# What is being asked
From the line containing "- Continue present" through the last line of the entries below, repeat each line word for word and leave out the rest.

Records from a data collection
[Start of section]

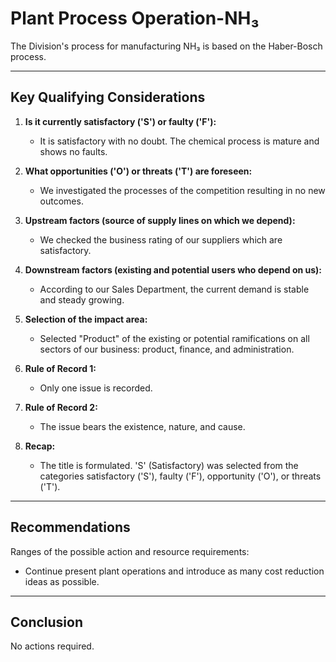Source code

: # Plant Process Operation-NH₃

The Division's process for manufacturing NH₃ is based on the Haber-Bosch process.  

---

## Key Qualifying Considerations  

1. **Is it currently satisfactory ('S') or faulty ('F'):**
    - It is satisfactory with no doubt. The chemical process is mature and shows no faults.

2. **What opportunities ('O') or threats ('T') are foreseen:**
    - We investigated the processes of the competition resulting in no new outcomes.

3. **Upstream factors (source of supply lines on which we depend):**
    - We checked the business rating of our suppliers which are satisfactory.

4. **Downstream factors (existing and potential users who depend on us):**
    - According to our Sales Department, the current demand is stable and steady growing.

5. **Selection of the impact area:**
    - Selected "Product" of the existing or potential ramifications on all sectors of our business: product, finance, and administration.

6. **Rule of Record 1:**
    - Only one issue is recorded.

7. **Rule of Record 2:**
    - The issue bears the existence, nature, and cause.

8. **Recap:**
    - The title is formulated. 'S' (Satisfactory) was selected from the categories satisfactory ('S'), faulty ('F'), opportunity ('O'), or threats ('T').

---

## Recommendations

Ranges of the possible action and resource requirements:

- Continue present plant operations and introduce as many cost reduction ideas as possible.

---

## Conclusion

No actions required.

[End of section]

# Answer below
- Continue present plant operations and introduce as many cost reduction ideas as possible.

---

## Conclusion

No actions required.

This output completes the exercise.